Task goal - Using the data below, return every line that holds the word "CsrfViewMiddleware".

Dataset entries:

+++

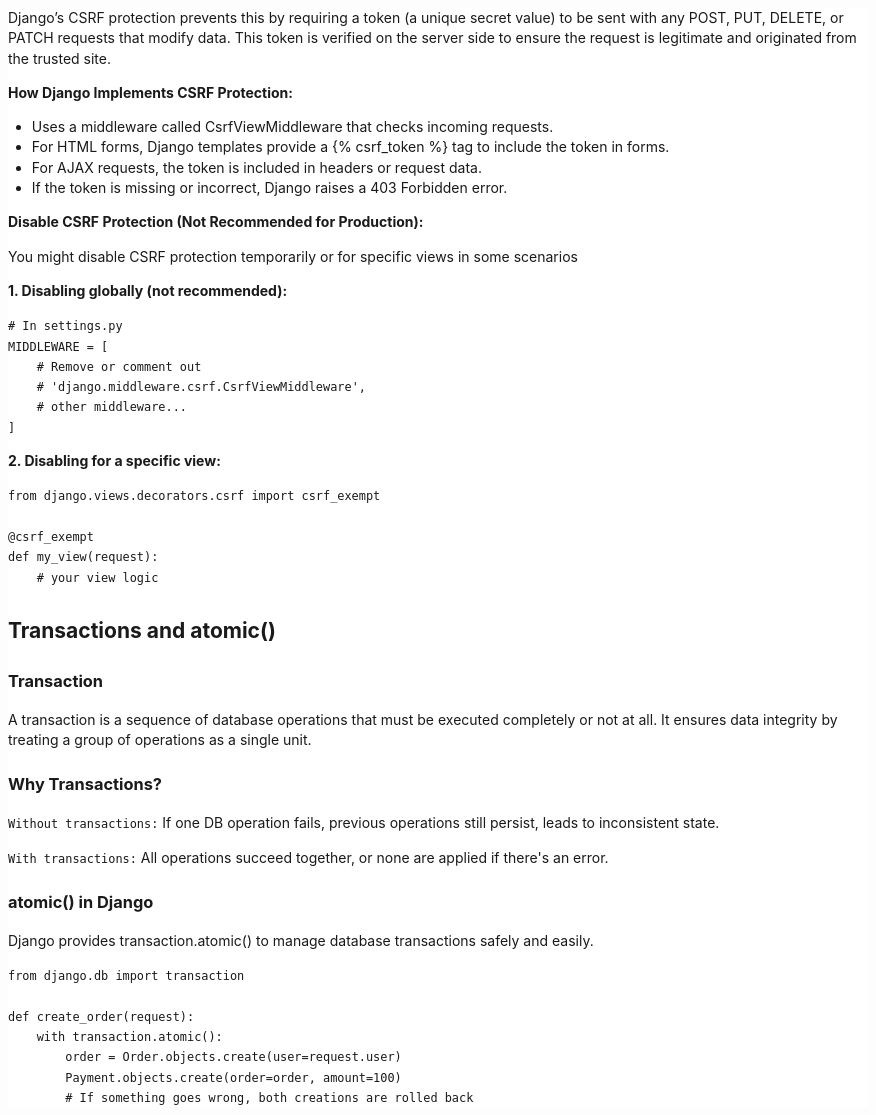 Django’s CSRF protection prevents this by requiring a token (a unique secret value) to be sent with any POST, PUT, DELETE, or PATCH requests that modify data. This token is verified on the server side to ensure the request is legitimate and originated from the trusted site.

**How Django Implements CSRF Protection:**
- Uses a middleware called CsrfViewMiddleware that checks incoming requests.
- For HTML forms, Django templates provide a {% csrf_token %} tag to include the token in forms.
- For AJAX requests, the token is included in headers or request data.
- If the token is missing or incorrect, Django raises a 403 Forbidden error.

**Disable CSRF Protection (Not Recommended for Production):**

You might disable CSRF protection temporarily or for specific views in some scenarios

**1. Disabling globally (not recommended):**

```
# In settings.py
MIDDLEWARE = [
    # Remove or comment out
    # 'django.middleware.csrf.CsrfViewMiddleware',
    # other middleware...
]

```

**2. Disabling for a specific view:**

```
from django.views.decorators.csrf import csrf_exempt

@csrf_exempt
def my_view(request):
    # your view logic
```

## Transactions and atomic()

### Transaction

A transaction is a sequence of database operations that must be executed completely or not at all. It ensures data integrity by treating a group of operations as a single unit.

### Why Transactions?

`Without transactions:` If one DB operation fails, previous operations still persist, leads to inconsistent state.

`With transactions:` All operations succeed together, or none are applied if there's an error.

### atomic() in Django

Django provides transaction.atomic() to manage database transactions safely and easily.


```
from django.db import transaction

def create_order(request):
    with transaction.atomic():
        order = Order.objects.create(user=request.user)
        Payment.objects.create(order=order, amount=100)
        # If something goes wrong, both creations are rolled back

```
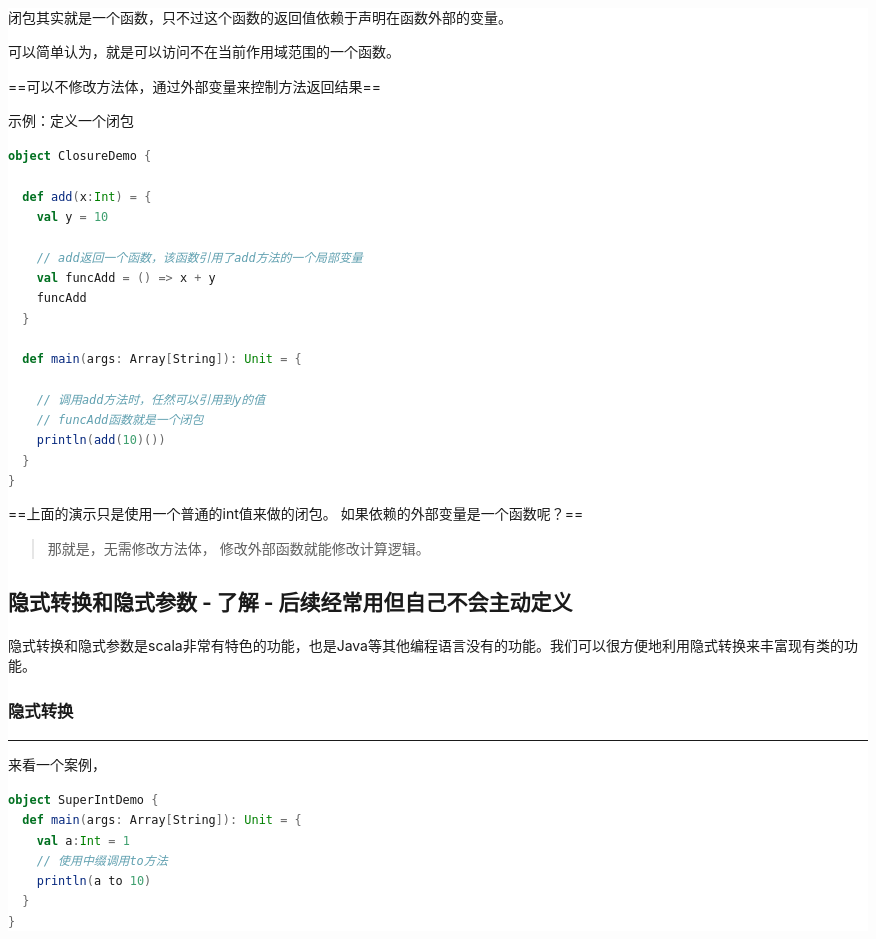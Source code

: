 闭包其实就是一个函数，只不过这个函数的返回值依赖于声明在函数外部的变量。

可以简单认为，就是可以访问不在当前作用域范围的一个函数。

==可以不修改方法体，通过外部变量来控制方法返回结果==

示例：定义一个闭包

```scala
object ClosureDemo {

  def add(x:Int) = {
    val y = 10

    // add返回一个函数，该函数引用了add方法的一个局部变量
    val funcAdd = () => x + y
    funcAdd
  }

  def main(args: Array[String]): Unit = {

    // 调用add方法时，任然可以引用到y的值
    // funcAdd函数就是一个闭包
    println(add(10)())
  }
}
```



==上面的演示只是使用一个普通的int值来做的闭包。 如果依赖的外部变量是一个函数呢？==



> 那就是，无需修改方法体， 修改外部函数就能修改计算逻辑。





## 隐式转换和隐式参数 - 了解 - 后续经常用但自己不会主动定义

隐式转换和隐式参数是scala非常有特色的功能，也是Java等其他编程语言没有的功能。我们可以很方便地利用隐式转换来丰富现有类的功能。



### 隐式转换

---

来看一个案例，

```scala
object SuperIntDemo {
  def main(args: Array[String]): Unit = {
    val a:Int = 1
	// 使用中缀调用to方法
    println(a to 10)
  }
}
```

+++

Answer to this task -
- Uses a middleware called CsrfViewMiddleware that checks incoming requests.
    # 'django.middleware.csrf.CsrfViewMiddleware',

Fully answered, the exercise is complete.